By the time he was 22, Patrick had worked several stints in vineyards and wine shops (including 18 months on the floor at London’s Selfridges), commenced a degree in winemaking - which he promptly changed to viticulture and completed, and even studied actuarial science for a while. 

It was thanks to a government tax rebate scheme for small winemakers, introduced in 2004, that he was able to set up his own brand with a shoestring budget. When he was 24, he had made his first wine. Shortly after, he developed an international reputation for making unprecedented bottles of fun: with their fluorescent (but natural) colours, blended from grape varieties that traditionalists would say “weren’t meant to be blended together,” and with wild hippy labels, they were some of the first bottles to really shake up the old-school Australian wine scene, and would inspire dozens of winemakers to follow suit. 

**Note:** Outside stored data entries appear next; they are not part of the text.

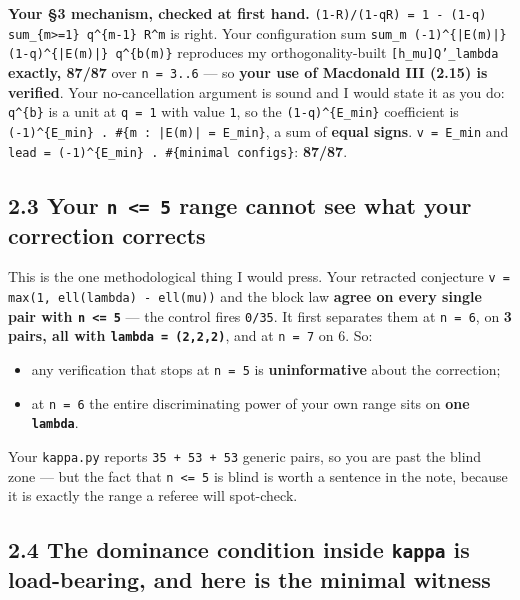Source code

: \documentclass[11pt,a4paper]{article}
\begin{document}
\textbf{Your §3 mechanism, checked at first hand.} \mbox{\texttt{(1-R)/(1-qR) = 1 - (1-q) sum\_\{m>=1\} q\textasciicircum{}\{m-1\} R\textasciicircum{}m}} is right. Your configuration sum \mbox{\texttt{sum\_m (-1)\textasciicircum{}\{|E(m)|\}(1-q)\textasciicircum{}\{|E(m)|\} q\textasciicircum{}\{b(m)\}}} reproduces my orthogonality-built \mbox{\texttt{[h\_mu]Q'\_lambda}} \textbf{exactly, 87/87} over \mbox{\texttt{n = 3..6}} --- so \textbf{your use of Macdonald III (2.15) is verified}. Your no-cancellation argument is sound and I would state it as you do: \mbox{\texttt{q\textasciicircum{}\{b\}}} is a unit at \mbox{\texttt{q = 1}} with value \mbox{\texttt{1}}, so the \mbox{\texttt{(1-q)\textasciicircum{}\{E\_min\}}} coefficient is \mbox{\texttt{(-1)\textasciicircum{}\{E\_min\} . \#\{m : |E(m)| = E\_min\}}}, a sum of \textbf{equal signs}. \mbox{\texttt{v = E\_min}} and \mbox{\texttt{lead = (-1)\textasciicircum{}\{E\_min\} . \#\{minimal configs\}}}: \textbf{87/87}.

\subsection*{2.3 \textbf{Your \mbox{\texttt{n <= 5}} range cannot see what your correction corrects}}

This is the one methodological thing I would press. Your retracted conjecture \mbox{\texttt{v = max(1, ell(lambda) - ell(mu))}} and the block law \textbf{agree on every single pair with \mbox{\texttt{n <= 5}}} --- the control fires \mbox{\texttt{0/35}}. It first separates them at \mbox{\texttt{n = 6}}, on \textbf{3 pairs, all with \mbox{\texttt{lambda = (2,2,2)}}}, and at \mbox{\texttt{n = 7}} on 6. So:

\begin{itemize}
\item any verification that stops at \mbox{\texttt{n = 5}} is \textbf{uninformative} about the correction;
\item at \mbox{\texttt{n = 6}} the entire discriminating power of your own range sits on \textbf{one \mbox{\texttt{lambda}}}.
\end{itemize}

Your \mbox{\texttt{kappa.py}} reports \mbox{\texttt{35 + 53 + 53}} generic pairs, so you are past the blind zone --- but the fact that \mbox{\texttt{n <= 5}} is blind is worth a sentence in the note, because it is exactly the range a referee will spot-check.

\subsection*{2.4 The dominance condition inside \mbox{\texttt{kappa}} is load-bearing, and here is the minimal witness}
\end{document}
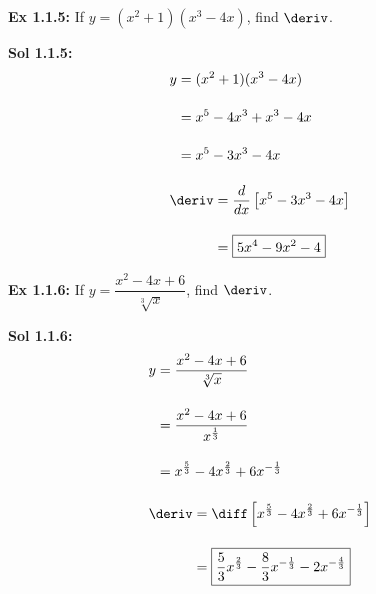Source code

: \begin{tcolorbox}[example]
    \textbf{Ex 1.1.5: } If $y = (x^2 + 1)(x^3 - 4x)$, find $\deriv$. 
\end{tcolorbox}
\begin{tcolorbox}[solution]
    \textbf{Sol 1.1.5: } \begin{align*}
        & y \begin{aligned}[t]
            & = (x^2 + 1)(x^3 - 4x) \\[11pt]
            & = x^5 - 4x^3 + x^3 - 4x \\[11pt]
            & = x^5 - 3x^3 - 4x
        \end{aligned} \\[11pt]
        & \deriv \begin{aligned}[t]
            & = \frac{d}{dx}\left[x^5 - 3x^3 - 4x\right] \\[11pt]
            & = \boxed{5x^4 - 9x^2 - 4} \\
        \end{aligned}
    \end{align*} 
\end{tcolorbox} \vspace{11pt}

\begin{tcolorbox}[example]
    \textbf{Ex 1.1.6: } If $y = \dfrac{x^2 - 4x + 6}{\sqrt[3]{x}}$, find $\deriv$. 
\end{tcolorbox}
\begin{tcolorbox}[solution]
    \textbf{Sol 1.1.6: } \begin{align*}
        & y \begin{aligned}[t]
            & = \dfrac{x^2 - 4x + 6}{\sqrt[3]{x}} \\[11pt]
            & = \dfrac{x^2 - 4x + 6}{x^{\frac{1}{3}}} \\[11pt]
            & = x^{\frac{5}{3}} - 4x^{\frac{2}{3}} + 6x^{-\frac{1}{3}}
        \end{aligned} \\[11pt]
        & \deriv \begin{aligned}[t]
            & = \diff \left[x^{\frac{5}{3}} - 4x^{\frac{2}{3}} + 6x^{-\frac{1}{3}}\right] \\[11pt]
            & = \boxed{\dfrac{5}{3}x^{\frac{2}{3}} - \dfrac{8}{3}x^{-\frac{1}{3}} - 2x^{-\frac{4}{3}}}
        \end{aligned}
    \end{align*}
\end{tcolorbox}

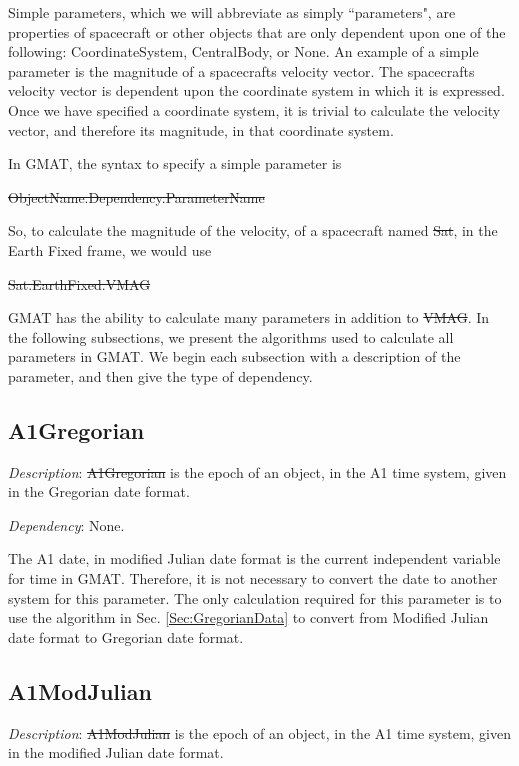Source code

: Simple parameters, which we will abbreviate as simply ``parameters",
are properties of spacecraft or other objects that are only
dependent upon one of the following:  CoordinateSystem, CentralBody,
or None.  An example of a simple parameter is the magnitude of a
spacecrafts velocity vector.  The spacecrafts velocity vector is
dependent upon the coordinate system in which it is expressed.  Once
we have specified a coordinate system, it is trivial to calculate
the velocity vector, and therefore its magnitude, in that coordinate
system.

In GMAT, the syntax to specify a simple parameter is

\st{ObjectName.Dependency.ParameterName}

\noindent So, to calculate the magnitude of the velocity, of a
spacecraft named \st{Sat}, in the Earth Fixed frame, we would use

\st{Sat.EarthFixed.VMAG}

\noindent GMAT has the ability to calculate many parameters in
addition to \st{VMAG}.  In the following subsections, we present the
algorithms used to calculate all parameters in GMAT.  We begin each
subsection with a description of the parameter, and then give the
type of dependency.

\subsection{A1Gregorian} 

\noindent \textit{Description}: \st{A1Gregorian} is the epoch of an
object, in the A1 time system, given in the Gregorian date format.

\noindent \textit{Dependency}:  None.

The A1 date, in modified Julian date format is the current
independent variable for time in GMAT.  Therefore, it is not
necessary to convert the date to another system for this parameter.
The only calculation  required for this parameter is to use the
algorithm in Sec. \ref{Sec:GregorianData} to convert from Modified
Julian date format to Gregorian date format.

\subsection{A1ModJulian} 

\noindent \textit{Description}: \st{A1ModJulian} is the epoch of an
object, in the A1 time system, given in the modified Julian date
format.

These days, however, there are winds of change for Patrick. He still loves those wines that were born from the mentality of a 20-something-year-old, but there’s a new direction on the Sullivan compass: fine Pinot Noir and Chardonnay, planted by himself, farmed by himself, on his own land. Here, in the middle of nowhere in Gippsland, he has laid roots with his wife and kids. Surrounded by forest, with birdsong emanating from every orifice, the task at hand is no longer one of rebellion or experimentation. Rather, it’s about creating something lasting, and leaving as gentle an environmental footprint as possible, for the next generation. Before, his wines were like music festivals - fun to attend, but the tent comes down eventually. Next, they'll be the foundations of a building; one that will continue to be built long after his time on earth. 

Patrick Sullivan

Meet Patrick 

“I’m a first generation winemaker, although it doesn’t always feel like it because I’ve been doing this since I was 16.”

Growing up, Patrick traveled around with his parents “a hell of a lot” due to his father’s job, so Patrick went to seven schools and got used to a life on the road. For a while, they settled in Heathcote, around a similar time to when the Shiraz boom happened. Patrick was 12, but it left an impression on him, staying in the back of his mind. 

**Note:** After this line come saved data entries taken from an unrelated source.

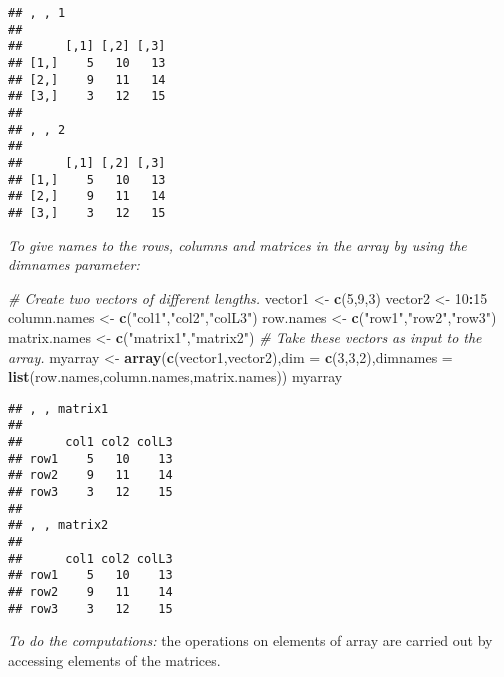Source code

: \documentclass[]{book}
\newenvironment{Shaded}{\begin{snugshade}}{\end{snugshade}}
\newcommand{\KeywordTok}[1]{\textcolor[rgb]{0.13,0.29,0.53}{\textbf{#1}}}
\newcommand{\DataTypeTok}[1]{\textcolor[rgb]{0.13,0.29,0.53}{#1}}
\newcommand{\DecValTok}[1]{\textcolor[rgb]{0.00,0.00,0.81}{#1}}
\newcommand{\StringTok}[1]{\textcolor[rgb]{0.31,0.60,0.02}{#1}}
\newcommand{\CommentTok}[1]{\textcolor[rgb]{0.56,0.35,0.01}{\textit{#1}}}
\newcommand{\OperatorTok}[1]{\textcolor[rgb]{0.81,0.36,0.00}{\textbf{#1}}}
\newcommand{\NormalTok}[1]{#1}
\theoremstyle{definition}
\theoremstyle{definition}
\theoremstyle{definition}
\theoremstyle{remark}
\begin{document}
\begin{verbatim}
## , , 1
## 
##      [,1] [,2] [,3]
## [1,]    5   10   13
## [2,]    9   11   14
## [3,]    3   12   15
## 
## , , 2
## 
##      [,1] [,2] [,3]
## [1,]    5   10   13
## [2,]    9   11   14
## [3,]    3   12   15
\end{verbatim}

\emph{To give names to the rows, columns and matrices in the array by
using the dimnames parameter:}

\begin{Shaded}
\begin{Highlighting}[]
\CommentTok{# Create two vectors of different lengths.}
\NormalTok{vector1 <-}\StringTok{ }\KeywordTok{c}\NormalTok{(}\DecValTok{5}\NormalTok{,}\DecValTok{9}\NormalTok{,}\DecValTok{3}\NormalTok{)}
\NormalTok{vector2 <-}\StringTok{ }\DecValTok{10}\OperatorTok{:}\DecValTok{15}
\NormalTok{column.names <-}\StringTok{ }\KeywordTok{c}\NormalTok{(}\StringTok{"col1"}\NormalTok{,}\StringTok{"col2"}\NormalTok{,}\StringTok{"colL3"}\NormalTok{)}
\NormalTok{row.names <-}\StringTok{ }\KeywordTok{c}\NormalTok{(}\StringTok{"row1"}\NormalTok{,}\StringTok{"row2"}\NormalTok{,}\StringTok{"row3"}\NormalTok{)}
\NormalTok{matrix.names <-}\StringTok{ }\KeywordTok{c}\NormalTok{(}\StringTok{"matrix1"}\NormalTok{,}\StringTok{"matrix2"}\NormalTok{)}
\CommentTok{# Take these vectors as input to the array.}
\NormalTok{myarray <-}\StringTok{ }\KeywordTok{array}\NormalTok{(}\KeywordTok{c}\NormalTok{(vector1,vector2),}\DataTypeTok{dim =} \KeywordTok{c}\NormalTok{(}\DecValTok{3}\NormalTok{,}\DecValTok{3}\NormalTok{,}\DecValTok{2}\NormalTok{),}\DataTypeTok{dimnames =} \KeywordTok{list}\NormalTok{(row.names,column.names,matrix.names))}
\NormalTok{myarray}
\end{Highlighting}
\end{Shaded}

\begin{verbatim}
## , , matrix1
## 
##      col1 col2 colL3
## row1    5   10    13
## row2    9   11    14
## row3    3   12    15
## 
## , , matrix2
## 
##      col1 col2 colL3
## row1    5   10    13
## row2    9   11    14
## row3    3   12    15
\end{verbatim}

\emph{To do the computations:} the operations on elements of array are
carried out by accessing elements of the matrices.
\end{document}
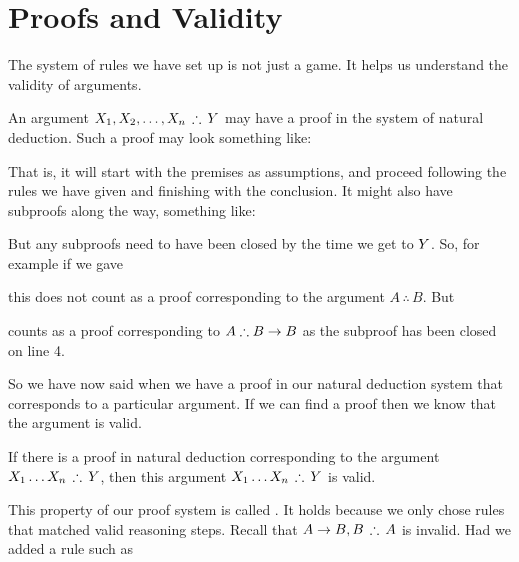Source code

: \section{Proofs and Validity}
The system of rules we have set up is not just a game. It helps us understand the validity of arguments.

An argument
$\metaX_1, \metaX_2, \ldots, \metaX_n\,\therefore\, \metaY$
may have a proof in the system of natural deduction. Such a proof may look something like:
\begin{fitchproof}
	\ellipsesline
\end{fitchproof}
That is, it will start with the premises as assumptions, and proceed following the rules we have given and finishing with the conclusion.
It might also have subproofs along the way, something like:
\begin{fitchproof}
	\ellipsesline
	\open
		\ellipsesline
		\open
		\ellipsesline
		\close
		\ellipsesline
	\close
	\ellipsesline
\end{fitchproof}
But any subproofs need to have been closed by the time we get to $\metaY$.
So, for example if we gave
\begin{fitchproof}
	\open
		\close
\end{fitchproof}
this does not count as a proof corresponding to the argument $A\,\therefore\,B$.
But \begin{fitchproof}
	\open
		\close
\end{fitchproof}
counts as a proof corresponding to $A\therefore B\eif B$ as the subproof has been closed on line 4.

So we have now said when we have a proof in our natural deduction system that corresponds to a particular argument. If we can find a proof then we know that the argument is valid.
\begin{highlighted}
If there is a proof in natural deduction corresponding to the argument $\metaX_1\ldots\metaX_n\,\therefore\,\metaY$, then this argument $\metaX_1\ldots\metaX_n\,\therefore\,\metaY$ is valid.
\end{highlighted}
This property of our proof system is called . It holds because we only chose rules that matched valid reasoning steps.
Recall that $A\eif B, B\,\therefore\, A$ is invalid. Had we added a rule such as
	\begin{fitchproof}
	\ellipsesline
	\ellipsesline
	\ellipsesline
	\end{fitchproof}

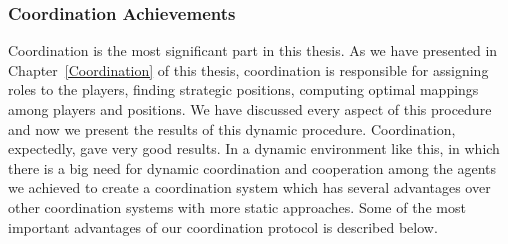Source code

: \subsubsection*{Coordination Achievements}
Coordination is the most significant part in this thesis. As we have presented in Chapter~\ref{Coordination} of this thesis, coordination is responsible for assigning roles to the players, finding strategic positions, computing optimal mappings among players and positions. We have discussed every aspect of this procedure and now we present the results of this dynamic procedure. Coordination, expectedly, gave very good results. In a dynamic environment like this, in which there is a big need for dynamic coordination and cooperation among the agents we achieved 
to create a coordination system which has several advantages over other coordination systems with more static approaches. Some of the most important advantages of our coordination protocol is described below.

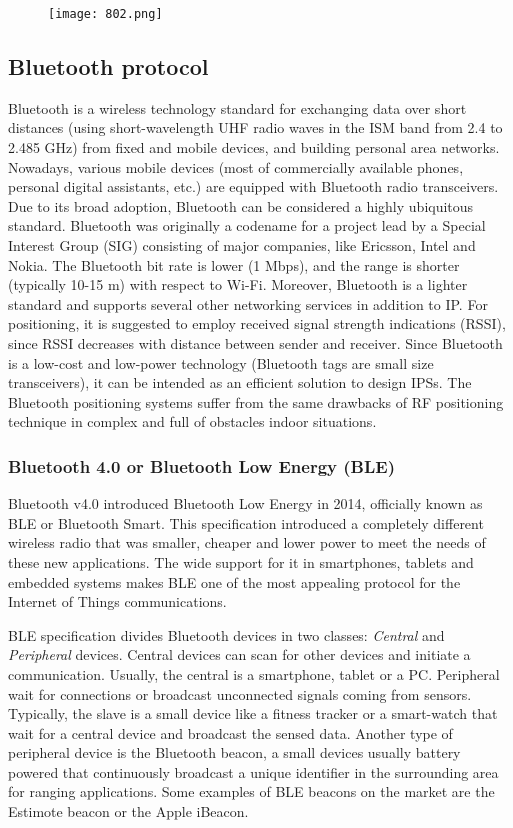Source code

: \begin{figure}[h!tb]
\centering\texttt{[image: 802.png]}
\caption{}
\label{fig:802}
\end{figure}

\subsection{Bluetooth protocol}
Bluetooth is a wireless technology standard for exchanging data over short distances (using short-wavelength UHF radio waves in the ISM band from 2.4 to 2.485 GHz) from fixed and mobile devices, and building personal area networks.
Nowadays, various mobile devices (most of commercially available phones, personal digital assistants, etc.) are equipped with Bluetooth radio transceivers. Due to its broad adoption, Bluetooth can be considered a highly ubiquitous standard. Bluetooth was originally a codename for a project lead by a Special Interest Group (SIG) consisting of major companies, like Ericsson, Intel and Nokia. The Bluetooth bit rate is lower (1 Mbps), and the range is shorter (typically
10-15 m) with respect to Wi-Fi. Moreover, Bluetooth is a lighter standard and supports several other networking services in addition to IP. For positioning, it is suggested to employ received signal strength indications (RSSI), since RSSI decreases with distance between sender and receiver. Since Bluetooth is a low-cost and low-power technology (Bluetooth tags are small size transceivers), it can be intended as an efficient solution to design IPSs. The Bluetooth positioning systems suffer from the same drawbacks of RF positioning technique in complex and full of obstacles indoor situations.


\subsubsection{Bluetooth 4.0 or Bluetooth Low Energy (BLE)}
\label{subsec:BLEprotocol}

Bluetooth v4.0 introduced Bluetooth Low Energy in 2014, officially known as BLE or Bluetooth Smart. This specification introduced a completely different wireless radio that was smaller, cheaper and lower power to meet the needs of these new applications. The wide support for it in smartphones, tablets and embedded systems makes BLE one of the most appealing protocol for the Internet of Things communications.

\smallskip
BLE specification divides Bluetooth devices in two classes: \emph{Central} and \emph{Peripheral} devices. Central devices can scan for other devices and initiate a communication. Usually, the central is a smartphone, tablet or a PC.
Peripheral wait for connections or broadcast unconnected signals coming from sensors. Typically, the slave is a small device like a fitness tracker or a smart-watch that wait for a central device and broadcast the sensed data.
Another type of peripheral device is the Bluetooth beacon, a small devices usually battery powered that continuously broadcast a unique identifier in the surrounding area for ranging applications. Some examples of BLE beacons on the market are the Estimote beacon or the Apple iBeacon.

“At school, we went on an excursion to a winery. I remember thinking, this is kinda cool. I wouldn’t mind doing this. It sort of kickstarted an interest in wine. After that I never really drank beer, it was always wine.” 

It led him to work in vineyards and various wine shops, and at the age of 19 he decided to travel across the pond to experience London life. It was here that he got a Christmas temp job at Selfridge’s, but ended up staying for 18 months. 

“It was there I met some interesting people, MWs, people who’s been in the trade for a long time… They were great at teaching me things, I learnt a lot, and it made me decide to go home - to study winemaking.” 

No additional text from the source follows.